PPE Grant Fund & Producer’s Coalition
The crisis posed by COVID-19 requires everyone, everywhere, to step up to meet the challenge in any and every way they can. We face two acute problems—artisan producers in much of the developing world are out of work and cannot sustain their families due to country lock downs while at the same time we face an urgent need for PPE (personal protective equipment) for citizens and health workers in countries across the world. This presents a special opportunity and promise which can meet real needs: to reconfigure small scale textile manufacturers into PPE producers.
In response to this, the Artisan Alliance partnered with artisan organizations to establish a PPE Grant Fund and Producer’s Coalition to enable producers to expand their PPE manufacturing capacity, to retrain artisans to make PPE, and to employ artisans in preparation and response to the COVID-19 crisis in the developing world.
This transformation has already begun to happen quickly and with success. To date, PPE Grant Fund partners have employed close to 700 artisans, producing over 500,000 PPE of different types, and PPE demand is consistent and growing. Below are some of the Artisan Alliance’s partner organizations in the PPE Producer’s Coalition that have transitioned their production to making PPE.

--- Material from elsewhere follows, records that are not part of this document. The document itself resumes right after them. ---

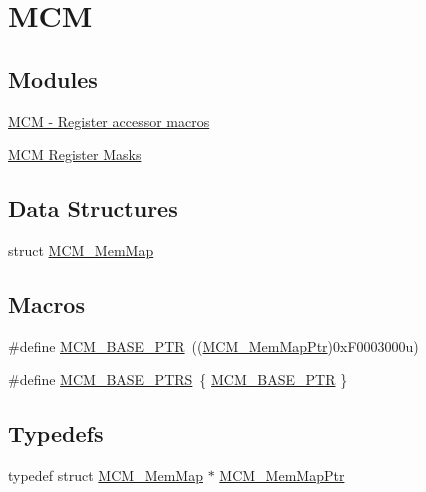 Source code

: \hypertarget{group___m_c_m___peripheral}{}\section{M\+C\+M}
\label{group___m_c_m___peripheral}
\subsection*{Modules}
\begin{DoxyCompactItemize}
\item 
\hyperlink{group___m_c_m___register___accessor___macros}{M\+C\+M -\/ Register accessor macros}
\item 
\hyperlink{group___m_c_m___register___masks}{M\+C\+M Register Masks}
\end{DoxyCompactItemize}
\subsection*{Data Structures}
\begin{DoxyCompactItemize}
\item 
struct \hyperlink{struct_m_c_m___mem_map}{M\+C\+M\+\_\+\+Mem\+Map}
\end{DoxyCompactItemize}
\subsection*{Macros}
\begin{DoxyCompactItemize}
\item 
\#define \hyperlink{group___m_c_m___peripheral_gad41e931f176c230831e3dbad45117841}{M\+C\+M\+\_\+\+B\+A\+S\+E\+\_\+\+P\+T\+R}~((\hyperlink{group___m_c_m___peripheral_ga72e8bbe428d9410917903164d3a5f675}{M\+C\+M\+\_\+\+Mem\+Map\+Ptr})0x\+F0003000u)
\item 
\#define \hyperlink{group___m_c_m___peripheral_gae2d5e838ce7d2d4108738c05bf224272}{M\+C\+M\+\_\+\+B\+A\+S\+E\+\_\+\+P\+T\+R\+S}~\{ \hyperlink{group___m_c_m___peripheral_gad41e931f176c230831e3dbad45117841}{M\+C\+M\+\_\+\+B\+A\+S\+E\+\_\+\+P\+T\+R} \}
\end{DoxyCompactItemize}
\subsection*{Typedefs}
\begin{DoxyCompactItemize}
\item 
typedef struct \hyperlink{struct_m_c_m___mem_map}{M\+C\+M\+\_\+\+Mem\+Map} $\ast$ \hyperlink{group___m_c_m___peripheral_ga72e8bbe428d9410917903164d3a5f675}{M\+C\+M\+\_\+\+Mem\+Map\+Ptr}
\end{DoxyCompactItemize}



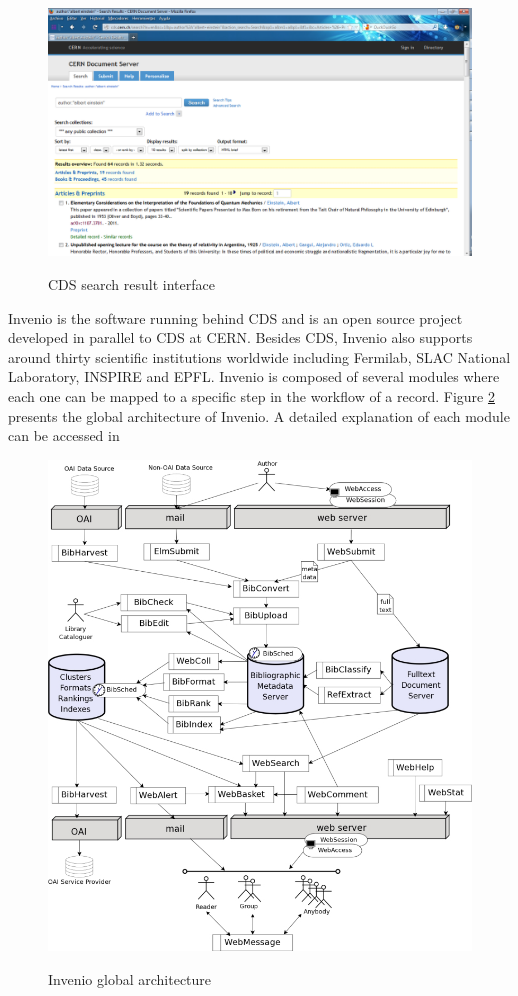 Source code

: \begin{figure}
\centering
\includegraphics[height=7 cm]{figures/cds_screenshot.png}
\label{cds_screenshot}
\caption{CDS search result interface}
\end{figure}
 


Invenio\cite{invenio} is the software running behind CDS and is an open source project developed in parallel to CDS at CERN. Besides CDS, Invenio also supports around thirty scientific institutions worldwide including Fermilab, SLAC National Laboratory, INSPIRE and EPFL. 
Invenio is composed of several modules where each one can be mapped to a specific step in the workflow of a record. Figure \ref{invenio_architecture} presents the global architecture of Invenio. A detailed explanation of each module can be accessed in\cite{invenio_modules} 

\begin{figure}
\centering
\includegraphics[height=10 cm]{figures/invenio.jpeg}
\label{invenio_architecture}
\caption{Invenio global architecture}
\end{figure}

Gahaya Links, a twenty-year old artisan business in Rwanda, quickly reconfigured their production capacity at the onset of COVID-19 to produce 20,000 cloth masks per day.
Shining Hope for Communities of Kenya, or SHOFCO, is working with 100 tailors and have produced over 80,000 masks (both cloth masks and surgical masks) in Kibera, Africa’s largest slum.
RefuSHE of Kenya has launched a new PPE mask project focused on working with refugee women in their community whose businesses have come to a screeching halt because of COVID-19. Currently, RefuSHE is working with 36 artisans and they have produced over 2,200 masks so far.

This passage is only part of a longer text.